• ACTION ITEM:
Copy out each line containing "meta" from the entries below.

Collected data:
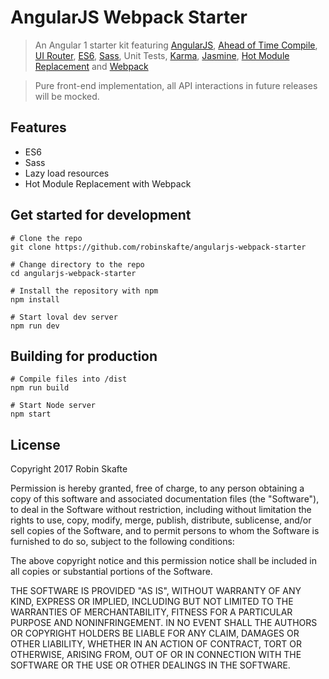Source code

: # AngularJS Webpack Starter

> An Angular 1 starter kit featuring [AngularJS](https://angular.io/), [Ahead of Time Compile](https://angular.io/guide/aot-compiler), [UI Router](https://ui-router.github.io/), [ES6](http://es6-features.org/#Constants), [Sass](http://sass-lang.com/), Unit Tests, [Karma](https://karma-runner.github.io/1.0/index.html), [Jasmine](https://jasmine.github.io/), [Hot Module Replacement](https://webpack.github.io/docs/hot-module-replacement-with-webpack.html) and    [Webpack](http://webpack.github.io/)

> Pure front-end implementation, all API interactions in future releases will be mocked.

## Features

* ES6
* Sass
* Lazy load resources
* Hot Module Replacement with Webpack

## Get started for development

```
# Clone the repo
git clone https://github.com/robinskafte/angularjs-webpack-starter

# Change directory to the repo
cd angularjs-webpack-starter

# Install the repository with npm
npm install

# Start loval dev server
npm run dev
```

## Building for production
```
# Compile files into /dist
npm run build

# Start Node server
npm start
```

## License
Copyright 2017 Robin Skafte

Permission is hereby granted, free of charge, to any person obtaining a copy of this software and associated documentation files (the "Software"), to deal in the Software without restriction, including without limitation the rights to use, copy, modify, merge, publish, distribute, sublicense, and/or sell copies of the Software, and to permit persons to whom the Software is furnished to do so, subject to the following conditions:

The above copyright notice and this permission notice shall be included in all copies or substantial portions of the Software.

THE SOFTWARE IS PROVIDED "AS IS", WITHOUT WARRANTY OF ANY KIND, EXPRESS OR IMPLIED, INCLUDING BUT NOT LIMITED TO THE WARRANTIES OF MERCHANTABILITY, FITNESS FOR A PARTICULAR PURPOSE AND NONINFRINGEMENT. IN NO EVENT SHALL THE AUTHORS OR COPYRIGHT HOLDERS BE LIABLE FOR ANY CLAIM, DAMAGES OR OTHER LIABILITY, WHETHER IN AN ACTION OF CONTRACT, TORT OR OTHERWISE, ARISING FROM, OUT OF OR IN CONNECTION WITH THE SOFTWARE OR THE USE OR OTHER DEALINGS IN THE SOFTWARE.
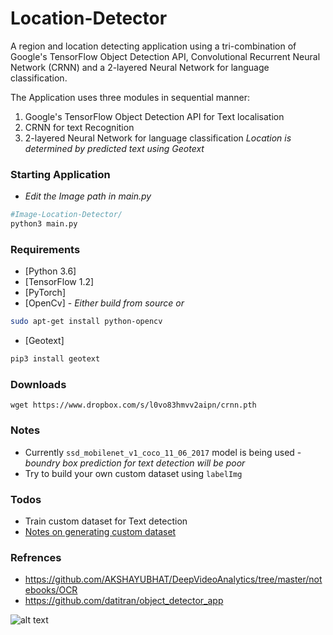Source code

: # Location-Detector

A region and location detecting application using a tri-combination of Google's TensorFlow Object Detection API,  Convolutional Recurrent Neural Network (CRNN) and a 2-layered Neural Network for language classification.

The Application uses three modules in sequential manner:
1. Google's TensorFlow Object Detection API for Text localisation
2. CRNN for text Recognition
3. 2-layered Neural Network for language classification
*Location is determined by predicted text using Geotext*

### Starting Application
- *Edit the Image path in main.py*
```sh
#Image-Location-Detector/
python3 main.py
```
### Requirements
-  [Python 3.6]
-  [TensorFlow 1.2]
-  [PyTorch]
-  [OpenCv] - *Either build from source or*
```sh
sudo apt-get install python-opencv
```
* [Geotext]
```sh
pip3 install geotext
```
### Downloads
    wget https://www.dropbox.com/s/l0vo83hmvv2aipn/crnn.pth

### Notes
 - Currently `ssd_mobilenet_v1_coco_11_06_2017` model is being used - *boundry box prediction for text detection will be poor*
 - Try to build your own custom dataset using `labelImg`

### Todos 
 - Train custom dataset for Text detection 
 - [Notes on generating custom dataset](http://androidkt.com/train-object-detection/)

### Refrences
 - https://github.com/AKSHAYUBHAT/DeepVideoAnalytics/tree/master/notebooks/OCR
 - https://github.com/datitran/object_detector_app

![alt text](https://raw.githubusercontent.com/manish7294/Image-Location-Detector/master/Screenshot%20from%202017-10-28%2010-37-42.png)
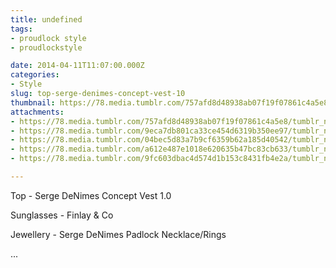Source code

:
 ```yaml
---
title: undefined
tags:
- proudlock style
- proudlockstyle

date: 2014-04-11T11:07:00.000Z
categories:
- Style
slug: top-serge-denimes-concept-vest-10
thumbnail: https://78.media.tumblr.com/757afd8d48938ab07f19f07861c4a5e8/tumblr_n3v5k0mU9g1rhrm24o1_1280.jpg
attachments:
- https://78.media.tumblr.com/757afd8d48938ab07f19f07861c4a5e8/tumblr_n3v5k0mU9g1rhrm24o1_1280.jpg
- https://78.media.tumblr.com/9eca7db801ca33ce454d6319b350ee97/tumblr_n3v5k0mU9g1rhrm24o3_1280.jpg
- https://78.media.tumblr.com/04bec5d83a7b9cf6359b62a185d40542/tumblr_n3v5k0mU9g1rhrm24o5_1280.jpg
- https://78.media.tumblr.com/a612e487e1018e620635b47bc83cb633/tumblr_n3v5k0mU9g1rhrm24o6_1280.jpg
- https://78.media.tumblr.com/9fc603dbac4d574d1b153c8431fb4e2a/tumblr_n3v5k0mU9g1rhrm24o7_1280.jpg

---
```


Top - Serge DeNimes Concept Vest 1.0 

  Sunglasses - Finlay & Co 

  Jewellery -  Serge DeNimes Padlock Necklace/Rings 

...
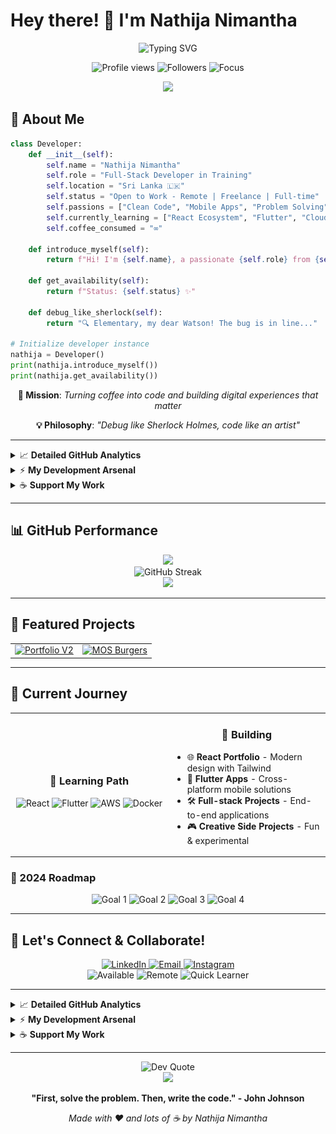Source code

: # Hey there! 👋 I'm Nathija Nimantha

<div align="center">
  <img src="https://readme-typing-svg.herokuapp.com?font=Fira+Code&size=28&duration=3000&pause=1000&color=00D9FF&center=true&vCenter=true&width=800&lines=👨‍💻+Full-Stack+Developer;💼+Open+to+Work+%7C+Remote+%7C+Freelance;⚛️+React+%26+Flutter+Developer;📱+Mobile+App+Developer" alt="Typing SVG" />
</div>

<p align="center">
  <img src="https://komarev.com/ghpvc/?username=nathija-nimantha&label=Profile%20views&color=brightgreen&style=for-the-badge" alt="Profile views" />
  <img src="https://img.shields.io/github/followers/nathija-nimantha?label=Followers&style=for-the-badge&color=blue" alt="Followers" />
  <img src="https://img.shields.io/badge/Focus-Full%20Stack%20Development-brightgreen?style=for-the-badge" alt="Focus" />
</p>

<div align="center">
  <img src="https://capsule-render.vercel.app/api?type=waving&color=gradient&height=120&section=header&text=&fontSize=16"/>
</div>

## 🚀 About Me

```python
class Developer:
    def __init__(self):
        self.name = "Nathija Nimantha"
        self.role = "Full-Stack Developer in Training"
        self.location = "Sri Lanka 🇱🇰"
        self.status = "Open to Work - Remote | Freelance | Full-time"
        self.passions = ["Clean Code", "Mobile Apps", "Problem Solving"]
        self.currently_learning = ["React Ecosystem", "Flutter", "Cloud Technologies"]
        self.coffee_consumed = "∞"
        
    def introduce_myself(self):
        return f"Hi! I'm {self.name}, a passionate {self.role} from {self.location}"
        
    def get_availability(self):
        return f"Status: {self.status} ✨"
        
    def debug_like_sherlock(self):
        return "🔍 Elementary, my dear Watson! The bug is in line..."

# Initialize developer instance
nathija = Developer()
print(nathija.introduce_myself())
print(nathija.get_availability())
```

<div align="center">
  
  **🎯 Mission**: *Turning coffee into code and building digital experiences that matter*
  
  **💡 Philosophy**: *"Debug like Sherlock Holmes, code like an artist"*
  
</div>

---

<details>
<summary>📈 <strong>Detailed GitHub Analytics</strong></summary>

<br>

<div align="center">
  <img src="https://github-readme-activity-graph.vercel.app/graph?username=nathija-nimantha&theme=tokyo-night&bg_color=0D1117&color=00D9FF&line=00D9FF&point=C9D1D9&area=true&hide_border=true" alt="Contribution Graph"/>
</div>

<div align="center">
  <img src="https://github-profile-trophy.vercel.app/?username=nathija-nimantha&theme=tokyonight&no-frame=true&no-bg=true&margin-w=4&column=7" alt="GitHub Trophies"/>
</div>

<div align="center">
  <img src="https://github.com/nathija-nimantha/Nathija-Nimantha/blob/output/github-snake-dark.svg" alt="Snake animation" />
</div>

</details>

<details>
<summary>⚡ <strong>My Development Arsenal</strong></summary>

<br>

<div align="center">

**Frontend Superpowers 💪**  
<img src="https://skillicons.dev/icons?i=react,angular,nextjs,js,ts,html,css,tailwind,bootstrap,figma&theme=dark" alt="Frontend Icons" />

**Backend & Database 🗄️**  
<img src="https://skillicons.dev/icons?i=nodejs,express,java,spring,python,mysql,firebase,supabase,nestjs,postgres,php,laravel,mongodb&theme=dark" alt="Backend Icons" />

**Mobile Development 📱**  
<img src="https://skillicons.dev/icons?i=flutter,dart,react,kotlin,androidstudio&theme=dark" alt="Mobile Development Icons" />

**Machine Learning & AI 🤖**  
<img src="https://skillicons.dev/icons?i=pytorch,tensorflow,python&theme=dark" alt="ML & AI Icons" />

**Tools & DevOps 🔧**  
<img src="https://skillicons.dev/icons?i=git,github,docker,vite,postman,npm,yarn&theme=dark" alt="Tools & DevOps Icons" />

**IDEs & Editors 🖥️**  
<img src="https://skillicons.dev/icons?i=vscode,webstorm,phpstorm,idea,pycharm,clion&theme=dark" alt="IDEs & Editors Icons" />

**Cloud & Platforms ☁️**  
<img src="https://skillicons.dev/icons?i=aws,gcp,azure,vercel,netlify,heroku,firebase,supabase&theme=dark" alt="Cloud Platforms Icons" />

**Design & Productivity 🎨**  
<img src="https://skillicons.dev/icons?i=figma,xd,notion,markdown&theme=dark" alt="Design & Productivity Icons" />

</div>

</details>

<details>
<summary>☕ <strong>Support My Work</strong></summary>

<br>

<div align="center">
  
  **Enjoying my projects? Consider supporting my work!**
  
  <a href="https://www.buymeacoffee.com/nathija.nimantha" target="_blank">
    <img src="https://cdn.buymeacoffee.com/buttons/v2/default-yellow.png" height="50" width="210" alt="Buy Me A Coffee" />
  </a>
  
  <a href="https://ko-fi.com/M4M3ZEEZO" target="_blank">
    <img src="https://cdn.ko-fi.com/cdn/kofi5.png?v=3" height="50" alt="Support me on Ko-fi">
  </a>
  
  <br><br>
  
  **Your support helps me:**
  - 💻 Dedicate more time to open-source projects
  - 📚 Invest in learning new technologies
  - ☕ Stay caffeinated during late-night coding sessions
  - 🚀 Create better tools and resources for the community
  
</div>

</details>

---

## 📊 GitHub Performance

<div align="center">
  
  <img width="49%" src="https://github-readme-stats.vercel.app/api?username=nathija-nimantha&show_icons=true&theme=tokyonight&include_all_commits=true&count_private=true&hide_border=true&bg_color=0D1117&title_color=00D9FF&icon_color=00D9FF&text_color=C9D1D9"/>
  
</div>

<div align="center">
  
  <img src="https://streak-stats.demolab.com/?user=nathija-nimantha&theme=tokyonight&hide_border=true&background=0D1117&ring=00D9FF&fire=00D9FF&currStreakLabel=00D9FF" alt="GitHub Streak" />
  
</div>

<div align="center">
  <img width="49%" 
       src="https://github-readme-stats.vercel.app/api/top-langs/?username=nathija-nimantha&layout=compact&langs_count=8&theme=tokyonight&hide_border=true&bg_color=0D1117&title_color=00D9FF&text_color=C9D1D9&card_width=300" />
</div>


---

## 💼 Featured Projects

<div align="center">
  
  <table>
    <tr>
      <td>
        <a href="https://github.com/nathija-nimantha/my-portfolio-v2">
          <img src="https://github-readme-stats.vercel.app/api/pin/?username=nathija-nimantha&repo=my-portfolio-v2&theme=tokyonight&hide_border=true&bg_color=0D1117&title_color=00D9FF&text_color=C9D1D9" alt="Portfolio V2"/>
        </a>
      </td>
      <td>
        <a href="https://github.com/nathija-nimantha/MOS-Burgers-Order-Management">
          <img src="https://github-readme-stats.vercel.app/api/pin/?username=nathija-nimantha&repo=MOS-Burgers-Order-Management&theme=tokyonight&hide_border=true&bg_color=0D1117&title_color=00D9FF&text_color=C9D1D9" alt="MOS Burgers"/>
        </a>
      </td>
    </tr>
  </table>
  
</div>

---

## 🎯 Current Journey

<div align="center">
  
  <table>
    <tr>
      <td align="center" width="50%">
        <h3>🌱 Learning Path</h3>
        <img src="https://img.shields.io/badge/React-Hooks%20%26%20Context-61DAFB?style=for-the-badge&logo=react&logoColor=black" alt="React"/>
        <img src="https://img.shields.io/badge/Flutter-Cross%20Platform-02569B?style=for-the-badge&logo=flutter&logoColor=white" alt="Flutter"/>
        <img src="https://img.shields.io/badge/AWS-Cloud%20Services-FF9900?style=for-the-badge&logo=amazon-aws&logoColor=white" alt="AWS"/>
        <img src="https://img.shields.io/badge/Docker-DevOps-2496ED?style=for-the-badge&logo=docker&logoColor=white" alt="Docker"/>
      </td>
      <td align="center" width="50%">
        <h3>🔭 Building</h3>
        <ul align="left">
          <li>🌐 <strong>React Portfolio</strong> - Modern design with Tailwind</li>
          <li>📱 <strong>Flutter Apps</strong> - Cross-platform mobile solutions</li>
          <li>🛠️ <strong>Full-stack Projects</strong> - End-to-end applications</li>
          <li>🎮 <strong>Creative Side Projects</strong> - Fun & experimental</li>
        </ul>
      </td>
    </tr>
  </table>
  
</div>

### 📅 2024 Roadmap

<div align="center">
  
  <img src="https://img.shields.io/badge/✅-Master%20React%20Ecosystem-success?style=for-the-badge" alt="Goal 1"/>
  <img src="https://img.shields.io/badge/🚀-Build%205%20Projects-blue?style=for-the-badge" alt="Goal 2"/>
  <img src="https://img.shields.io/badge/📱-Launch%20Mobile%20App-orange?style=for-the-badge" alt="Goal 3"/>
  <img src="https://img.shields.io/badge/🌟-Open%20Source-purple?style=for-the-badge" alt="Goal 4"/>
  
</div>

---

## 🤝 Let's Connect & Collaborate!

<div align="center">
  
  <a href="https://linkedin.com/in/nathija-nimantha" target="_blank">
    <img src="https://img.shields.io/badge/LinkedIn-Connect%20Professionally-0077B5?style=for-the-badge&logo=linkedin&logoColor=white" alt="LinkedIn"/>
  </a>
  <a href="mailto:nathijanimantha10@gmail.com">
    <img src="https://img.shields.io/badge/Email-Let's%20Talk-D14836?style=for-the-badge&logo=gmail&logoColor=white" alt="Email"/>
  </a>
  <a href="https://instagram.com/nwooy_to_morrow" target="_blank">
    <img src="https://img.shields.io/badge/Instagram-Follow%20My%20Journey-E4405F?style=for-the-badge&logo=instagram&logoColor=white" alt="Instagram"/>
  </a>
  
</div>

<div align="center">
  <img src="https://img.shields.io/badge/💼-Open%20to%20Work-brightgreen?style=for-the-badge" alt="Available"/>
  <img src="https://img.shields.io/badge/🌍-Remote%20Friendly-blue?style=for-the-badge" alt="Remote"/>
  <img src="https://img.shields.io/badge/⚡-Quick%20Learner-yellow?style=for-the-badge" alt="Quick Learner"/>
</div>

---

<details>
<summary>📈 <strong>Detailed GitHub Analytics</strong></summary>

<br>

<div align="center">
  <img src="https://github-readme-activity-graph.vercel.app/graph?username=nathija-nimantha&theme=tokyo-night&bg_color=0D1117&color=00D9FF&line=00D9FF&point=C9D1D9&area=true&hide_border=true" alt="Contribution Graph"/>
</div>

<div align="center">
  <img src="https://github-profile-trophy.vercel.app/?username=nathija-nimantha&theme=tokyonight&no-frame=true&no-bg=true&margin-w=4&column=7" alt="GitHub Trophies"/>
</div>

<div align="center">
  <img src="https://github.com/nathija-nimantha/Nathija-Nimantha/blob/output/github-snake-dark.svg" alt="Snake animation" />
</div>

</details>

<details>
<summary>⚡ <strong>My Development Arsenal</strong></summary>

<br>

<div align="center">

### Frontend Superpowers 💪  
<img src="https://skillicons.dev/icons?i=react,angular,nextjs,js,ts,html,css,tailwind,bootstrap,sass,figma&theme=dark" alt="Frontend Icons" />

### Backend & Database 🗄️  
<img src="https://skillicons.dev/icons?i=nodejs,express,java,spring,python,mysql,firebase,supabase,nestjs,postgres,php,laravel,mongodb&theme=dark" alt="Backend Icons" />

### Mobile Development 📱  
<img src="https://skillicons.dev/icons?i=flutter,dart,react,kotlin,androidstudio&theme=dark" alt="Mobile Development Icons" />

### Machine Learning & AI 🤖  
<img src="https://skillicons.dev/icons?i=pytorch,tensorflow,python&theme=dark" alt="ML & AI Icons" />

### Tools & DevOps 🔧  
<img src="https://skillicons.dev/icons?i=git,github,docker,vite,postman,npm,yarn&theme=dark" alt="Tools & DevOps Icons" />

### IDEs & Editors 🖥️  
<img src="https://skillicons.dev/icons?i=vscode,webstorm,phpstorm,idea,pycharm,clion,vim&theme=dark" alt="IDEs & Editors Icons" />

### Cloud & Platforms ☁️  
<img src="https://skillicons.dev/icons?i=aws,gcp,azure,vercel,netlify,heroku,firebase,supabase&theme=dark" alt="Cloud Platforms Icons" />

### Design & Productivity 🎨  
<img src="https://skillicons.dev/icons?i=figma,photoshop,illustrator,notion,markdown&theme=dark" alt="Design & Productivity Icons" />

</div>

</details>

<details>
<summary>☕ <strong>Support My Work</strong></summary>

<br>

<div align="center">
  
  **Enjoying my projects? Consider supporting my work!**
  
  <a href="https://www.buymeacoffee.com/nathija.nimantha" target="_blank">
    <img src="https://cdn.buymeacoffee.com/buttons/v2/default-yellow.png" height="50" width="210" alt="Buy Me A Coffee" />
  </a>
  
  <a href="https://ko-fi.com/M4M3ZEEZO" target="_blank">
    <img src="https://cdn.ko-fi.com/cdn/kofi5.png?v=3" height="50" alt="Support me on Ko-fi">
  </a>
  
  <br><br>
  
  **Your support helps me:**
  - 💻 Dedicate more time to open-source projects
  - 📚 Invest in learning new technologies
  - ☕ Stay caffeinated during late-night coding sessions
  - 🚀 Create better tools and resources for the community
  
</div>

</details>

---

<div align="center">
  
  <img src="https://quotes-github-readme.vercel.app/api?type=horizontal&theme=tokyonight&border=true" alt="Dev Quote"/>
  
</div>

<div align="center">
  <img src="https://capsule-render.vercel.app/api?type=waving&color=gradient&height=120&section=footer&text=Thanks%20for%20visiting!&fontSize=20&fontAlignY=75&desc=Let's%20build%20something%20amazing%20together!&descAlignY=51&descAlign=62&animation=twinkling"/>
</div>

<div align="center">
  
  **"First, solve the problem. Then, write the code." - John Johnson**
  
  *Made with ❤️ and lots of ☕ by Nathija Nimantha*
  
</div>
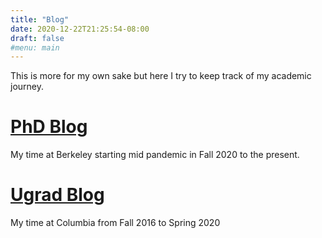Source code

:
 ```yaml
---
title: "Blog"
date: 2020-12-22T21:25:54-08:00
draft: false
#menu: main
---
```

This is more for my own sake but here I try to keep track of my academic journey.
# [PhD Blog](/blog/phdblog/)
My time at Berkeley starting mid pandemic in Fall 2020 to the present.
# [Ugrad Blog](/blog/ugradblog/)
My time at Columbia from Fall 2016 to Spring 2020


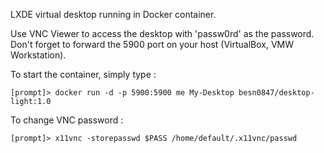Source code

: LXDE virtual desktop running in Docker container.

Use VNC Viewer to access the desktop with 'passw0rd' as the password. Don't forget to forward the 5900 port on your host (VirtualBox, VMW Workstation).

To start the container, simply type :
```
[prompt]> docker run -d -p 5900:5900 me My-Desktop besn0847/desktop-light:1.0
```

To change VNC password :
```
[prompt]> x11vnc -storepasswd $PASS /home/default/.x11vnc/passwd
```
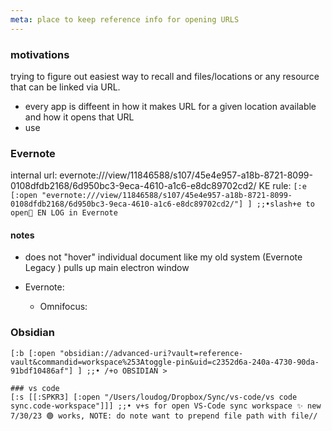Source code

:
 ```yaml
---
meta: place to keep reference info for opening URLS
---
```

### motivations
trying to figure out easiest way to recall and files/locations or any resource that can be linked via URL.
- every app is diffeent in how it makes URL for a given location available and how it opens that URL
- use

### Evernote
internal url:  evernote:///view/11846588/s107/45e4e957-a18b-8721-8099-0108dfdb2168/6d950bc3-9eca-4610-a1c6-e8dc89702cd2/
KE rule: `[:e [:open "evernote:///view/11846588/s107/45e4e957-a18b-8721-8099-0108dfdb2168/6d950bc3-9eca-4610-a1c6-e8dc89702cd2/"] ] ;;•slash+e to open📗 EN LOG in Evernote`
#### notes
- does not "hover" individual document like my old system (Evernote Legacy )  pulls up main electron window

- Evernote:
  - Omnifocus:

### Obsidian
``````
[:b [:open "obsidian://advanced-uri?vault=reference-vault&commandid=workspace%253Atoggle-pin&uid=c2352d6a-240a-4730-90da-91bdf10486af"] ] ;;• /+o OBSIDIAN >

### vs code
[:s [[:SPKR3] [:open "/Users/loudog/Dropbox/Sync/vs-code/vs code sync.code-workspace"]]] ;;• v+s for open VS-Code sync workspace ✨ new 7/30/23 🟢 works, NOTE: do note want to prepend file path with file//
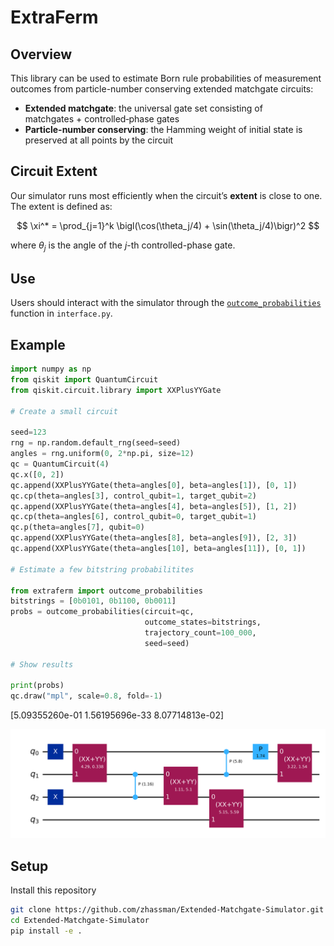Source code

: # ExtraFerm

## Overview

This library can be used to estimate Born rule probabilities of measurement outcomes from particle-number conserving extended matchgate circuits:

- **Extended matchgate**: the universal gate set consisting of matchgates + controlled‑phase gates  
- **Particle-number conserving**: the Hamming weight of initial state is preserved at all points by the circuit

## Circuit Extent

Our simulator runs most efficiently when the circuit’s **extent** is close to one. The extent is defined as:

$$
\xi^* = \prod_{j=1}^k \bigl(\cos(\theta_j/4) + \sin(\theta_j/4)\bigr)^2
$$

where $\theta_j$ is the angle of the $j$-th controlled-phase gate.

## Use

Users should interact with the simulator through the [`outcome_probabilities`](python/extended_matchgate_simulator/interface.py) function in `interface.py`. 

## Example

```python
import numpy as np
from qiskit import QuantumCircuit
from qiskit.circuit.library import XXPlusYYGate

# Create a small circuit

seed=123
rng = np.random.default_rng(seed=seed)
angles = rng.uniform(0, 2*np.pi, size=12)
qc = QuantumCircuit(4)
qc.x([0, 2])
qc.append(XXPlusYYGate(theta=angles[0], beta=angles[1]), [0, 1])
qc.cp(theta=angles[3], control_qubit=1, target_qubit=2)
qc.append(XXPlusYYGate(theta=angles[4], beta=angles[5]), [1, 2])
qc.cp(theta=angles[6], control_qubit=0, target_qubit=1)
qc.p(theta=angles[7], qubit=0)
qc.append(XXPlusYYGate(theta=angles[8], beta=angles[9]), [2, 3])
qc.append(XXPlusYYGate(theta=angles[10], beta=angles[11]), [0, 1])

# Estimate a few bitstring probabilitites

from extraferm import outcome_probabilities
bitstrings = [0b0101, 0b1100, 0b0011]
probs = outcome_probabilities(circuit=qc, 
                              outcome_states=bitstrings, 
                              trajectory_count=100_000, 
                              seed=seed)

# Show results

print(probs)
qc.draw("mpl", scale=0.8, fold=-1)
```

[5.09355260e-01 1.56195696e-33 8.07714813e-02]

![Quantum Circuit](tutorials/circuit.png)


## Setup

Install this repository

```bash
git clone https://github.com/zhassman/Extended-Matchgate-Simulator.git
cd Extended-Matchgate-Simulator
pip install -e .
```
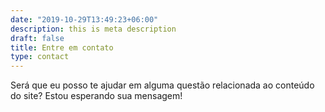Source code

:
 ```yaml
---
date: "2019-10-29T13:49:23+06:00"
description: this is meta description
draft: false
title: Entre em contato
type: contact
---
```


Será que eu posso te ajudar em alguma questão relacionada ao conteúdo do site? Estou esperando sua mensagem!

• SOLUTION TO THE PROBLEM:
meta: place to keep reference info for opening URLS
description: this is meta description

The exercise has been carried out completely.